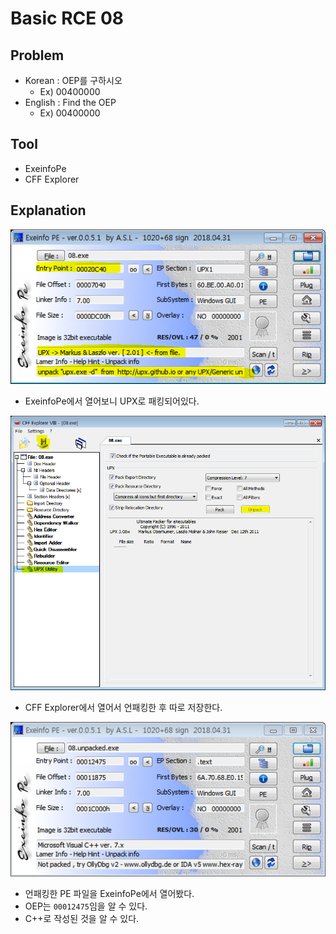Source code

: # Basic RCE 08

## Problem
* Korean : OEP를 구하시오
	- Ex) 00400000
* English : Find the OEP
	- Ex) 00400000 

## Tool
* ExeinfoPe
* CFF Explorer

## Explanation
![](./1.PNG?raw=true)
* ExeinfoPe에서 열어보니 UPX로 패킹되어있다.

![](./2.PNG?raw=true)
* CFF Explorer에서 열어서 언패킹한 후 따로 저장한다.

![](./3.PNG?raw=true)
* 언패킹한 PE 파일을 ExeinfoPe에서 열어봤다.
* OEP는 `00012475`임을 알 수 있다.
* C++로 작성된 것을 알 수 있다.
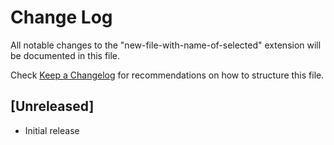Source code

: # Change Log

All notable changes to the "new-file-with-name-of-selected" extension will be documented in this file.

Check [Keep a Changelog](http://keepachangelog.com/) for recommendations on how to structure this file.

## [Unreleased]

- Initial release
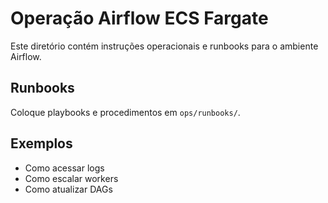 # Operação Airflow ECS Fargate

Este diretório contém instruções operacionais e runbooks para o ambiente Airflow.

## Runbooks

Coloque playbooks e procedimentos em `ops/runbooks/`.

## Exemplos

- Como acessar logs
- Como escalar workers
- Como atualizar DAGs
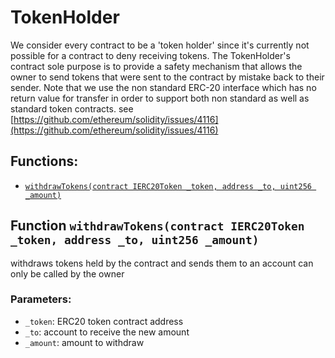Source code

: # TokenHolder

We consider every contract to be a 'token holder' since it's currently not possible for a contract to deny receiving tokens. The TokenHolder's contract sole purpose is to provide a safety mechanism that allows the owner to send tokens that were sent to the contract by mistake back to their sender. Note that we use the non standard ERC-20 interface which has no return value for transfer in order to support both non standard as well as standard token contracts. see [https://github.com/ethereum/solidity/issues/4116](https://github.com/ethereum/solidity/issues/4116)

## Functions:

* [`withdrawTokens(contract IERC20Token _token, address _to, uint256 _amount)`](tokenholder.md#TokenHolder-withdrawTokens-contract-IERC20Token-address-uint256-)

## Function `withdrawTokens(contract IERC20Token _token, address _to, uint256 _amount)` <a id="TokenHolder-withdrawTokens-contract-IERC20Token-address-uint256-"></a>

withdraws tokens held by the contract and sends them to an account can only be called by the owner

### Parameters:

* `_token`: ERC20 token contract address
* `_to`: account to receive the new amount
* `_amount`: amount to withdraw

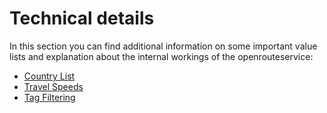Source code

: # Technical details

[//]: # (Attention: Pages in Technical details are linked from api-playground. When refactoring, adapt the links in the annotations in the java classes)

In this section you can find additional information on some important value lists
and explanation about the internal workings of the openrouteservice:

* [Country List](country-list.md)
* [Travel Speeds](travel-speeds/index.md)
* [Tag Filtering](tag-filtering.md)
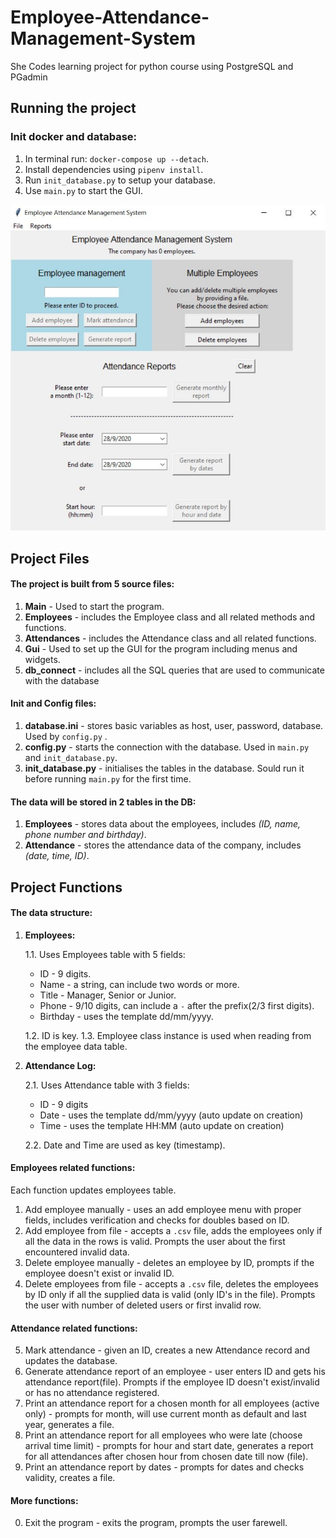 # Employee-Attendance-Management-System
She Codes learning project for python course using PostgreSQL and PGadmin

## **Running the project**

### **Init docker and database:**
1. In terminal run: `docker-compose up --detach`.
2. Install dependencies using `pipenv install`.
3. Run `init_database.py` to setup your database.
4. Use `main.py` to start the GUI.

![GUI screenshot](GUI-screenshot.JPG)

## **Project Files**

#### **The project is built from 5 source files:**
1. **Main** - Used to start the program.
2. **Employees** - includes the Employee class and all related methods and functions.
3. **Attendances** - includes the Attendance class and all related functions.
4. **Gui** - Used to set up the GUI for the program including menus and widgets.
5. **db_connect** - includes all the SQL queries that are used to communicate with the database

#### Init and Config files:
1. **database.ini** - stores basic variables as host, user, password, database. Used by `config.py` .
2. **config.py** - starts the connection with the database. Used in `main.py` and `init_database.py`.
3. **init_database.py** - initialises the tables in the database. Sould run it before running `main.py` for the first time.

#### **The data will be stored in 2 tables in the DB:**
1. **Employees** - stores data about the employees, includes _(ID, name, phone number and birthday)_.
2. **Attendance** - stores the attendance data of the company, includes _(date, time, ID)_.

## **Project Functions**

#### The data structure:
1. **Employees:**  

    1.1. Uses Employees table with 5 fields: 
    - ID - 9 digits. 
    - Name - a string, can include two words or more. 
    - Title - Manager, Senior or Junior. 
    - Phone - 9/10 digits, can include a `-` after the prefix(2/3 first digits).  
    - Birthday - uses the template dd/mm/yyyy.
    
    1.2. ID is key.
    1.3. Employee class instance is used when reading from the employee data table.
    
2. **Attendance Log:** 
 
    2.1. Uses Attendance table with 3 fields: 
    - ID - 9 digits  
    - Date - uses the template dd/mm/yyyy (auto update on creation)
    - Time - uses the template HH:MM (auto update on creation)
    
    2.2. Date and Time are used as key (timestamp).

#### Employees related functions: 
Each function updates employees table.  
1. Add employee manually - uses an add employee menu with proper fields, includes verification and checks for doubles based on ID.
2. Add employee from file - accepts a `.csv` file, adds the employees only if all the data in the rows is valid. 
Prompts the user about the first encountered invalid data.
3. Delete employee manually - deletes an employee by ID, prompts if the employee doesn't exist or invalid ID.
4. Delete employees from file - accepts a `.csv` file, deletes the employees by ID only if all the supplied data is valid (only ID's in the file). 
Prompts the user with number of deleted users or first invalid row.

#### Attendance related functions:
5. Mark attendance - given an ID, creates a new Attendance record and updates the database.  
6. Generate attendance report of an employee - user enters ID and gets his attendance report(file). 
Prompts if the employee ID doesn't exist/invalid or has no attendance registered.
7. Print an attendance report for a chosen month for all employees (active only) - prompts for month, 
will use current month as default and last year, generates a file.
8. Print an attendance report for all employees who were late (choose arrival time limit) - prompts for hour and start date, 
generates a report for all attendances after chosen hour from chosen date till now (file).
9. Print an attendance report by dates - prompts for dates and checks validity, creates a file.

#### More functions:
0. Exit the program - exits the program, prompts the user farewell.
☆ ☆ ☆ ☆ ☆ ☆ ☆
> THE TASK: What lines in the material above hold the string "exist"? List them.

> WRITTEN ANSWER:
3. Delete employee manually - deletes an employee by ID, prompts if the employee doesn't exist or invalid ID.
Prompts if the employee ID doesn't exist/invalid or has no attendance registered.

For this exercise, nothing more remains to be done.